Hence, the excitement over some flaws in a patch is not really understandable.
Cimpanu had this gem in his story: "The fact that a Huawei employee wrote code that contains security flaws is nothing new. A report by the UK government last year found that Huawei networking equipment was riddled with security flaws that often went years without receiving patches."
Sure. The man didn't get half as excited when Microsoft, a company that will celebrate 50 years in the software business in 2025, released 111 patches for its numerous products on Tuesday US time. That's a lot of screw-ups there but it didn't merit much excitement over at ZDNet.
Flaws in software are like spoiled currants in a bun – they make for bad taste. The open-source software development model ensures that bugs get picked up more often than in proprietary software.
Cimpanu's last paragraph was another gem: "The reaction from the tech community in this particular case also shows the global anti-Huawei sentiment, which has been spurred in recent years by countless of security issues in the company's products, accusations of intellectual property theft, accusations of hiding secret backdoors in its firmware, and the West's fear of having the Chinese government spy on worldwide communications via the ever-popular Huawei equipment."
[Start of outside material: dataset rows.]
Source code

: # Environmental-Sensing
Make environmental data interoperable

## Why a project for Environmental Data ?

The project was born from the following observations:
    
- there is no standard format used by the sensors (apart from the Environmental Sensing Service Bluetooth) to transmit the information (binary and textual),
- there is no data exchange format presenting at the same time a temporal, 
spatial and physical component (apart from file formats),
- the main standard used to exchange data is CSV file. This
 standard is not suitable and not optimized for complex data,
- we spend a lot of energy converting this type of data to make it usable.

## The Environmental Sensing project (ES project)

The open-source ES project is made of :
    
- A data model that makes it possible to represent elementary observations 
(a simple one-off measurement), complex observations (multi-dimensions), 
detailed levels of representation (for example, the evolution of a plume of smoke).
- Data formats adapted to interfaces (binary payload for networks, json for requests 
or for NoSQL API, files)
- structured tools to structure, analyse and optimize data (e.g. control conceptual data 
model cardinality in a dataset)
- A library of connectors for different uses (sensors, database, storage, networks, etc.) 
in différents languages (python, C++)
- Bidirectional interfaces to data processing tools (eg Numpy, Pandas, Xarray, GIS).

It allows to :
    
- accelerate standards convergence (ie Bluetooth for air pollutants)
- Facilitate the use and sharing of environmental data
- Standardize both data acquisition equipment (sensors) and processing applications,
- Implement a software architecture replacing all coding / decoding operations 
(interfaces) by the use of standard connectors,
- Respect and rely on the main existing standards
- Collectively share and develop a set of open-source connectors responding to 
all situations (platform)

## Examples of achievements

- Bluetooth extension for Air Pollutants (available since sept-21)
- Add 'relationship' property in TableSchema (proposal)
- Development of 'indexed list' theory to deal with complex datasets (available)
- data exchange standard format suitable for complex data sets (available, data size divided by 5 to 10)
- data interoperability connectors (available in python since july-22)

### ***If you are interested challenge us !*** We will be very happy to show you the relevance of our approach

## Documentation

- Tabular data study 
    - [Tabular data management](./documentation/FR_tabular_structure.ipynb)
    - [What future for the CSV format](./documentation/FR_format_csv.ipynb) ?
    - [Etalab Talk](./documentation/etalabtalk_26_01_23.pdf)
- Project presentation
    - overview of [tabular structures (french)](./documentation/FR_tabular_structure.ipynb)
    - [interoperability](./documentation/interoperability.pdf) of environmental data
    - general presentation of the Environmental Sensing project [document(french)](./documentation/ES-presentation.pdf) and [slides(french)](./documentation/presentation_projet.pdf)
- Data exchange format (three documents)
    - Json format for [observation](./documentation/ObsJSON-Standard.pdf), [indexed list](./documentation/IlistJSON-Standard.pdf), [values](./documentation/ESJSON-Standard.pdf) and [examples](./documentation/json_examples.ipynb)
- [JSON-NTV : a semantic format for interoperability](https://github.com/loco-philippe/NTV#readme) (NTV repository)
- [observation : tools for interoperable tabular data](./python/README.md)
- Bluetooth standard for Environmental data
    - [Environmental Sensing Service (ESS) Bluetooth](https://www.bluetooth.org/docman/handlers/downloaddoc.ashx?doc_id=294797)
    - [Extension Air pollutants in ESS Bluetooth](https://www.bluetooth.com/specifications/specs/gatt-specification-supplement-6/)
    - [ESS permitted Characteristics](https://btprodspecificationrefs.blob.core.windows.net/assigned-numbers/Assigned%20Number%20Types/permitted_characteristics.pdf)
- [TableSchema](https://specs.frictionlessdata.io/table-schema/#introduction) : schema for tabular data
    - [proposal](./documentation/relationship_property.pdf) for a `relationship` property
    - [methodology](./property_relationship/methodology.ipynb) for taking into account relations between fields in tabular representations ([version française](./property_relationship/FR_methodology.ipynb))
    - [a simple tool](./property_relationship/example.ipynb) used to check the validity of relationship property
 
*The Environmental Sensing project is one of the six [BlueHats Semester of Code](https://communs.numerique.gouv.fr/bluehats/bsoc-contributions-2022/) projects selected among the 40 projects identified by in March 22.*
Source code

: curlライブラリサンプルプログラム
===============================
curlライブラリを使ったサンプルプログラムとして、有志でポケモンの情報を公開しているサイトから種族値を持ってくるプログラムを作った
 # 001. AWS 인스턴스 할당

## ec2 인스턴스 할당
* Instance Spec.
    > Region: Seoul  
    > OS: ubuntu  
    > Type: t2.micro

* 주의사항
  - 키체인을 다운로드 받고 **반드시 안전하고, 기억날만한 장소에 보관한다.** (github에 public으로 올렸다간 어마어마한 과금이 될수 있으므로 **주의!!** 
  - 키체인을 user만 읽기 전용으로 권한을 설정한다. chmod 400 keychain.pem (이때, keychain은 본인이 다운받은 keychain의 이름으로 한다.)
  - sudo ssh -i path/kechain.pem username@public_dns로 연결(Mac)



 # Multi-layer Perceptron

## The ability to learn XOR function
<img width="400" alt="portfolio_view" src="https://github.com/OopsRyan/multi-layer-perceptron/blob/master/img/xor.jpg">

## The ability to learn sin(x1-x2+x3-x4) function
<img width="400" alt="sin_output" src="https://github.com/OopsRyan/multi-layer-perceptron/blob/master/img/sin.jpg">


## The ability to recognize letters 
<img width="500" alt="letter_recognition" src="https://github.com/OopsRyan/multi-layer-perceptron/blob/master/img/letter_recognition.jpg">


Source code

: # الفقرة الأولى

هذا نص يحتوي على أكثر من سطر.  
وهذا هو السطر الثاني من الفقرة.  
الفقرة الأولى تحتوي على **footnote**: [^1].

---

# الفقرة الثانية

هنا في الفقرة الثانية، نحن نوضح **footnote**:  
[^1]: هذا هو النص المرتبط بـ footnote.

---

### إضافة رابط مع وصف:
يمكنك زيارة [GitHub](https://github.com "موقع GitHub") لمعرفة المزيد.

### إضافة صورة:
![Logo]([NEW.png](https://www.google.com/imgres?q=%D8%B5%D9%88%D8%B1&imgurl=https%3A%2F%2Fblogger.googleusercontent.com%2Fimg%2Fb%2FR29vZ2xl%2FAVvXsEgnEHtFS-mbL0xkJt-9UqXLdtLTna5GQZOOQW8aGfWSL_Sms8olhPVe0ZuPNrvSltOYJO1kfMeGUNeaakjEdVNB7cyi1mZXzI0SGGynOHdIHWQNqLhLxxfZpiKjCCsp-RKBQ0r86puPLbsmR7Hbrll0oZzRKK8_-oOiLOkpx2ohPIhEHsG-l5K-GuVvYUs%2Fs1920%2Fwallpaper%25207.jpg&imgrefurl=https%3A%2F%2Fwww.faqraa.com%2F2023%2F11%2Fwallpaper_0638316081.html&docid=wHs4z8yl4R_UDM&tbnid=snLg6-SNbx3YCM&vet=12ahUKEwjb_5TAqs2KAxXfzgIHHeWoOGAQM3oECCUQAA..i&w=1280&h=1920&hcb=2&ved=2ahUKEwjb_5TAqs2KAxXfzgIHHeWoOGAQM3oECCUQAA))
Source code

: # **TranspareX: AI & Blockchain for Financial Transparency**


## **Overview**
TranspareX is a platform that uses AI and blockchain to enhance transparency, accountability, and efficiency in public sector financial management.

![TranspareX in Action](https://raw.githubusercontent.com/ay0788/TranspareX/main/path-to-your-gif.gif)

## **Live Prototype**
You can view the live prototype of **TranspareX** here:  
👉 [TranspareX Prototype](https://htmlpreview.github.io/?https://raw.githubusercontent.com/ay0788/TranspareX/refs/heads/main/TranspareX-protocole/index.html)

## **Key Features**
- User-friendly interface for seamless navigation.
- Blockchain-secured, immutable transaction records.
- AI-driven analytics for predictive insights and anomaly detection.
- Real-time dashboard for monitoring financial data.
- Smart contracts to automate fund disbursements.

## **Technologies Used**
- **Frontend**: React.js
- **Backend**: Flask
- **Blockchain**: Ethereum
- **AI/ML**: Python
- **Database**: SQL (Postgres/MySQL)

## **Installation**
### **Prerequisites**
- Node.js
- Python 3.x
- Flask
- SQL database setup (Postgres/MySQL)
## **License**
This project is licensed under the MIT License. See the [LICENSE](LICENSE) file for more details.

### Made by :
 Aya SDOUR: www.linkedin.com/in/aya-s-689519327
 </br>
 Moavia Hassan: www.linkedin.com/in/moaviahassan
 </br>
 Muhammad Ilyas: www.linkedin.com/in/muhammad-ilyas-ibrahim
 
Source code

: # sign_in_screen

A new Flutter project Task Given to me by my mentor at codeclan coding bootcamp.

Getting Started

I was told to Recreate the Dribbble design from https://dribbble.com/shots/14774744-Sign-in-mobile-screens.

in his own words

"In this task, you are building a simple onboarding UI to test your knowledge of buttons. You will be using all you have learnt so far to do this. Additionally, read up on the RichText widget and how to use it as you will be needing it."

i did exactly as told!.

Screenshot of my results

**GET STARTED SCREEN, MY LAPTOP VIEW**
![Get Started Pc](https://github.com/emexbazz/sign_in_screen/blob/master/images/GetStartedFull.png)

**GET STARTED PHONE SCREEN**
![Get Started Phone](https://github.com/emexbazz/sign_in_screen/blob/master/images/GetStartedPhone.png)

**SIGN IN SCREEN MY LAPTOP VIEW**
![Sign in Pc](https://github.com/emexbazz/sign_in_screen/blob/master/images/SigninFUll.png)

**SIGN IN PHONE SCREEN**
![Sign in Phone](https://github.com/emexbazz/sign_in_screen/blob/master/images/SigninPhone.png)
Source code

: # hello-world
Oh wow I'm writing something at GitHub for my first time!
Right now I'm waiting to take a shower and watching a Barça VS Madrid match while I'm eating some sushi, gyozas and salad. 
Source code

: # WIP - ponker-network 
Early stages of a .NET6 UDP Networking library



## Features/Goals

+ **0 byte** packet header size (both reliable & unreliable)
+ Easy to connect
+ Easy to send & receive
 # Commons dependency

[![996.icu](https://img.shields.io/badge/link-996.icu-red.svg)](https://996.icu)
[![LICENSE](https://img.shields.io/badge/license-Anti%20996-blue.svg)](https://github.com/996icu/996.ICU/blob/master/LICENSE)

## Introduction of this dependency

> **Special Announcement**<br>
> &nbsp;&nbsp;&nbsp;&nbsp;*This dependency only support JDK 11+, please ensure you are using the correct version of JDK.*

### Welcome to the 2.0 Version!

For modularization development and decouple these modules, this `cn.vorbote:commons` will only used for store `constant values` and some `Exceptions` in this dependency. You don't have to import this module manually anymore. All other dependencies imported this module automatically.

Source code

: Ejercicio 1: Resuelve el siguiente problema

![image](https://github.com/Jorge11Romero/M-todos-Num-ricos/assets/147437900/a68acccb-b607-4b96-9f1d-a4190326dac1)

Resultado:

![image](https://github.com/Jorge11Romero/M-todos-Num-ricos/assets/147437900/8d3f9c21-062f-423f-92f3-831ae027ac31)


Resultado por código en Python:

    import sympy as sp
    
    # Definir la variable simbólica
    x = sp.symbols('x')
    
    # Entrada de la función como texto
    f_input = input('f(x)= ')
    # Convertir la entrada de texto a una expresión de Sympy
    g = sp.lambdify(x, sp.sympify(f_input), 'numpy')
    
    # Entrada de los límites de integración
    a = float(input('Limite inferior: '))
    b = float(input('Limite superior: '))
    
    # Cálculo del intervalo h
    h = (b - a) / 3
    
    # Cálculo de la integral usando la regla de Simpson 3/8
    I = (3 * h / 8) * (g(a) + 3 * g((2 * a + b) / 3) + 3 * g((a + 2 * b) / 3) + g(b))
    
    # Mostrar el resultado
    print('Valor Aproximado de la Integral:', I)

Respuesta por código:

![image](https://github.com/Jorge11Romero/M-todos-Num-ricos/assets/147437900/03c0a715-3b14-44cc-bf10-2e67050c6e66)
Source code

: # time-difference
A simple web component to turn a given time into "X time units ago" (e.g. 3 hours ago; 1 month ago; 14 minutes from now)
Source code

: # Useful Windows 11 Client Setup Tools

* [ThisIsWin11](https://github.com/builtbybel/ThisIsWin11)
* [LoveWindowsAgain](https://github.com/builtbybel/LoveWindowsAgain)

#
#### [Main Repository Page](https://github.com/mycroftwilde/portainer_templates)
I grant you that there may be anti-Huawei sentiment in many Western countries, but there were, at last count, more than 200 nations on this planet, and few of them fall into this bracket.
And for Cimpanu's information, it is good to note that as someone who is living in the US, the NSA's ubiquitous spying is a much greater danger to him than any slurping up of data by some Chinese firm which is located thousands of miles away and has zero chance of proving a danger to him.
There's one more thing to mull over: if Huawei really wanted to introduce bugs into the Linux kernel code, is this the way it would go about it? The company has had the nous to become the world's biggest 5G supplier so surely it should be given credit for a little more intelligence, isn't it?